On the other hand, MacMaster's fiction debut (she released a memoir in 2008) is not encouraging reading for would-be authors in that it puts on show a lifetime of craft and consideration congealing with a wisdom that cannot be simulated.
She reportedly wrote "a bit now and a bit then", and described holding Silence Under a Stone in her hand as "absolutely shocking" and "like a dream". There is something very hard-nosed and stealthy about all this. Not for her the concerns of building a brand by churning out a novel every 15 months. This is somebody achieving their moment of greatness completely on their own terms and executing it in immaculate style. Most débutantes can only dream of such canniness.
Our narrator is Harriet Campbell who is spending the winter of her days in Sunnyside nursing home. It's 1982, and Harriet is looking back on her days in the early decades of the 20th-century border counties. She puts pen to paper because "this writing, so often a struggle, helps to excise some of the poison that has narrowed my veins".
The poison is laid out bare in the chapters between these diary extracts where we are back in a time that Ireland is lucky to have more-or-less seen the back of. In an austere Presbyterian community just inside "the Free State", Harriet is at the mercy of not only the social conventions of life in fictional Ballymount but the inflexibility of religious ones, too.
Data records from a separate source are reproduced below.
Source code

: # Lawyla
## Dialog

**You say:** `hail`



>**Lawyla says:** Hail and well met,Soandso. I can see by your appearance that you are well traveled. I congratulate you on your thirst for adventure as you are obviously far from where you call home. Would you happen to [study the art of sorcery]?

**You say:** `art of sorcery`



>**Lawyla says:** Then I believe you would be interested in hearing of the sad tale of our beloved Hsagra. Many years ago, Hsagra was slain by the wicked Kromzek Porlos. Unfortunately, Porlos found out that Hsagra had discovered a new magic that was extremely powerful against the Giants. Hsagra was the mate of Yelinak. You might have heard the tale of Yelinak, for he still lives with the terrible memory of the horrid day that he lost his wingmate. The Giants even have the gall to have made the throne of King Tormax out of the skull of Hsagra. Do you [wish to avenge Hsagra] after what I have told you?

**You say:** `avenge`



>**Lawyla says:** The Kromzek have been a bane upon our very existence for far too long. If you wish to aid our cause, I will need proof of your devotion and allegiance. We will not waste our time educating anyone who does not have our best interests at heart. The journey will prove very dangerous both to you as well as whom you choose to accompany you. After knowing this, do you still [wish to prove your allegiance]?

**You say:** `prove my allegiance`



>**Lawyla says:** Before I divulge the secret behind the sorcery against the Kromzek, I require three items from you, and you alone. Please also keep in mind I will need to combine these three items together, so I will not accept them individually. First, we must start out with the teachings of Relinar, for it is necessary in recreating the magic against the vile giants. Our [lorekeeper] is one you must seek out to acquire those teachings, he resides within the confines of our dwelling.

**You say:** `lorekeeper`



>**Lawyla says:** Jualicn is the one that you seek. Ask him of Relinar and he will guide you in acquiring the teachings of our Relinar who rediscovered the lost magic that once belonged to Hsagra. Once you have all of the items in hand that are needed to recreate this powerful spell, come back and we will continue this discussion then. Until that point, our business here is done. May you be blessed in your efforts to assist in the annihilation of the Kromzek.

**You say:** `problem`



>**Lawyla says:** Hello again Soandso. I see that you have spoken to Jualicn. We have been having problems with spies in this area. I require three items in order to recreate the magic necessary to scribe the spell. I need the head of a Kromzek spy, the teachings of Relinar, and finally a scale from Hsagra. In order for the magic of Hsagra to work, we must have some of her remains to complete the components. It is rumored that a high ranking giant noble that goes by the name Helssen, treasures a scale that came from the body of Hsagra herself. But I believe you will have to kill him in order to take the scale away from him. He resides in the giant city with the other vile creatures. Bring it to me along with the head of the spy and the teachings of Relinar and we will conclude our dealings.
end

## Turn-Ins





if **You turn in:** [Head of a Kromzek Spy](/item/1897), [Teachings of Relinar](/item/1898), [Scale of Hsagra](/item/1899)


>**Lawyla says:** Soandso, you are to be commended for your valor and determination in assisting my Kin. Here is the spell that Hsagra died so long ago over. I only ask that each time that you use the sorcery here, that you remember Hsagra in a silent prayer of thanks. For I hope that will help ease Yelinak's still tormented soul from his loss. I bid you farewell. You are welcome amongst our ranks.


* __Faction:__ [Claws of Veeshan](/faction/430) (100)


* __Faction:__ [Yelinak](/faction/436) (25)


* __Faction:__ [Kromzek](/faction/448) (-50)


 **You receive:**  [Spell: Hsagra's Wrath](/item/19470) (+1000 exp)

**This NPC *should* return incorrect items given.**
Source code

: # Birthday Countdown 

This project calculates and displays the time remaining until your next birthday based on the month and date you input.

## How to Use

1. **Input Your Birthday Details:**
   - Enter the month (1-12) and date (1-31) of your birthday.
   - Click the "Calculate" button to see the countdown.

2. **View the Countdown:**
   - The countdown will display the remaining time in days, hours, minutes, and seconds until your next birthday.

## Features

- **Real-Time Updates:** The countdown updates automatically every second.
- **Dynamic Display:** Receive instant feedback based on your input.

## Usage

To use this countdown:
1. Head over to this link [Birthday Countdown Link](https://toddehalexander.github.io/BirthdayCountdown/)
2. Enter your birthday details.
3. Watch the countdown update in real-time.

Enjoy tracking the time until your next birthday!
She is married off at 16 to Thomas, a stone of a man twice her age who is becoming involved in the Orange Order. Thomas's love initially comes with a level of sweetness borne of the scriptural template of the husband ruling the house with vigilance and sobriety. As the years pass and war breaks out in Europe, the couple welcome James to their smallholding. Thomas becomes a dictator, "black as a shadow" and prone to "dark moods".
While Harriet is worried about James being groomed for Orange Order indoctrination, her own dogma comes to the surface as James comes of age and ends up falling for a girl belonging to the faith of the Romans ("who languish in darkness"). The germinating seeds of the bitterness that would become so commonplace in the region are being sown in the background as a mother in love with God and a son in love with the wrong girl clash tragically.
While in some respects Silence Under a Stone is a very traditional novel, one that frames the "burning fervour" of a mother's love with the scourge of fundamentalism and division, it is remarkable in ways, too. Even if MacMaster never publishes again, this has a timeless quality to it because she does all the simple things - character voicing, context, pace, momentum, structure - with precision and assuredness. Beyond this technical nous, the years have imbued her with a graceful and silken style that ambushes you.